(Collection entries)
- Opening Delimiter -
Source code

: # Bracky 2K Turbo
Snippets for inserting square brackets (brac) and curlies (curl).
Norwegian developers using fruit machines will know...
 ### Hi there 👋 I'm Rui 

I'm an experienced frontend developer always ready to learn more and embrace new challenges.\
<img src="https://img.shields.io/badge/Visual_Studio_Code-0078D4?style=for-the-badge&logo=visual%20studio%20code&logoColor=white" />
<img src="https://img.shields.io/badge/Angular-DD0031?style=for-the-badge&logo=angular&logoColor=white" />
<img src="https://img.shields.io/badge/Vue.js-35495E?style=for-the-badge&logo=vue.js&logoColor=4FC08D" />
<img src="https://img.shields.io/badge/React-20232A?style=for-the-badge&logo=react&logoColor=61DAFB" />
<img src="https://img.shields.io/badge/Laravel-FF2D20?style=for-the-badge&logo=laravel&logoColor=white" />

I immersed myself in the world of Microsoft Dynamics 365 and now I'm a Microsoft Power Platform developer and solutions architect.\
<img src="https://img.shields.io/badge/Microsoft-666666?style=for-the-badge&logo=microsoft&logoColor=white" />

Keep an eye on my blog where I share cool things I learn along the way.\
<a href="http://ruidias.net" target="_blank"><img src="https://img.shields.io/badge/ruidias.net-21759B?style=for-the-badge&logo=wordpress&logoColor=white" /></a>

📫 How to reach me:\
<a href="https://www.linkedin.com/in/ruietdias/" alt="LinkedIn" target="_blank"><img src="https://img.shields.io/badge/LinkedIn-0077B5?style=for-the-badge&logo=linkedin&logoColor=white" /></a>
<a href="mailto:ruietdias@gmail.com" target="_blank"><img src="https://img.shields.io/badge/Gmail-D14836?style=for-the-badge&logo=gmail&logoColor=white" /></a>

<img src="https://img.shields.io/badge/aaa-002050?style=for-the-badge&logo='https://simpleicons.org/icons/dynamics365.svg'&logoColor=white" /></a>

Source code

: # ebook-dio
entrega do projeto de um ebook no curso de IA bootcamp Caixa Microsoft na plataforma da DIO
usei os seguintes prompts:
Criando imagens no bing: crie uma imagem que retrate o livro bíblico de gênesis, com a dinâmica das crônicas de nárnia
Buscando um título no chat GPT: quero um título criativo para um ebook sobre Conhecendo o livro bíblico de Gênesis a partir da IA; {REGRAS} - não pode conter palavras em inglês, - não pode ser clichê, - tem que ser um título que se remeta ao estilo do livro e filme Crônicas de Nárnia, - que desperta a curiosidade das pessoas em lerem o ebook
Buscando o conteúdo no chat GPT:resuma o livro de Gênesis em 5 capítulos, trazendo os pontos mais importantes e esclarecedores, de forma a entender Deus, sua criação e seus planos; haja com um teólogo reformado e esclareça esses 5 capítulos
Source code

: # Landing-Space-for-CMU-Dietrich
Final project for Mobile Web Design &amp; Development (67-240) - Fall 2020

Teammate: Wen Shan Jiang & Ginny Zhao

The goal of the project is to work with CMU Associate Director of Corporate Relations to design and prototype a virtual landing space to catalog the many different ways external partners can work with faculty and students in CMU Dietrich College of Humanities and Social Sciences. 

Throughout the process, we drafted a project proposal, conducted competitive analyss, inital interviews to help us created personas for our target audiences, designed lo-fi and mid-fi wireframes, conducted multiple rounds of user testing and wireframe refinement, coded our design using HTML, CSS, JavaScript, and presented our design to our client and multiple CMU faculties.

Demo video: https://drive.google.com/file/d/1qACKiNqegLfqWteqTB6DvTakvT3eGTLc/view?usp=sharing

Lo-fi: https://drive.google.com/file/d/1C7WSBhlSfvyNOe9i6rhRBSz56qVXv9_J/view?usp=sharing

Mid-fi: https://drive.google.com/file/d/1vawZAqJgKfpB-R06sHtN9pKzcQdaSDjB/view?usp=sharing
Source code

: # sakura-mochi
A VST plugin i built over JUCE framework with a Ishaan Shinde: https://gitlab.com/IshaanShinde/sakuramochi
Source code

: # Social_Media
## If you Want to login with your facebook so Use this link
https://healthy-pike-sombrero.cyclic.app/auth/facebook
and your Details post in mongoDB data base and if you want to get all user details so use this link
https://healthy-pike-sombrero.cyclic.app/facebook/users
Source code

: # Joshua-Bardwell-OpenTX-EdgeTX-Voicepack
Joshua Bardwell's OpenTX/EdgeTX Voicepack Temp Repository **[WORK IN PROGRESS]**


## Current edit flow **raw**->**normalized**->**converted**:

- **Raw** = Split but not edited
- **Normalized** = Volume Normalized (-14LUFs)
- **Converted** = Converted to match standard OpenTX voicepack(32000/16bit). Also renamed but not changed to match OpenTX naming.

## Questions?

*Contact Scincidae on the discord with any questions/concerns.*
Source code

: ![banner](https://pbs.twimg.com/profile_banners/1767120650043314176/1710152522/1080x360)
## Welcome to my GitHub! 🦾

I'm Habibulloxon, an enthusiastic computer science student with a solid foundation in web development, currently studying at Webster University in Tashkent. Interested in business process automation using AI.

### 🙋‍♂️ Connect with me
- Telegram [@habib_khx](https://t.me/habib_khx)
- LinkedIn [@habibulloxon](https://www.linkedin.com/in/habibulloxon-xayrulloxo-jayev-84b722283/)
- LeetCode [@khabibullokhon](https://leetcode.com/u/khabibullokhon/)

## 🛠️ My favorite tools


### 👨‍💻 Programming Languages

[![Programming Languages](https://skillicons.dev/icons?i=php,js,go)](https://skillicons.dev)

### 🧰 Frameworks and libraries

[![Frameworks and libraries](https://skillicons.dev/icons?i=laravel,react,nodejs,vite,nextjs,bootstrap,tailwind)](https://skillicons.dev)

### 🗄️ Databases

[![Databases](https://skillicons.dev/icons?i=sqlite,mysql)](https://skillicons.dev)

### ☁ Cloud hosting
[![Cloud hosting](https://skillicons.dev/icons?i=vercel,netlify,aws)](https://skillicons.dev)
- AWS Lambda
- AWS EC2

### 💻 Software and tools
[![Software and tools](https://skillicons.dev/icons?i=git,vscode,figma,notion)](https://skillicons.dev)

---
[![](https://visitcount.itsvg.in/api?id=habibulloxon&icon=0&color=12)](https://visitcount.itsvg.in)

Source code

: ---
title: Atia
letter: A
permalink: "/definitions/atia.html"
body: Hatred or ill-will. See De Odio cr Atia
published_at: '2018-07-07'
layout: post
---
- Closing Delimiter -
§ Work instruction
Start with the line above that contains "usei os seguintes" and stop after the line that contains "Criando imagens no". Output those lines exactly, and only those.

§ Output
usei os seguintes prompts:
Criando imagens no bing: crie uma imagem que retrate o livro bíblico de gênesis, com a dinâmica das crônicas de nárnia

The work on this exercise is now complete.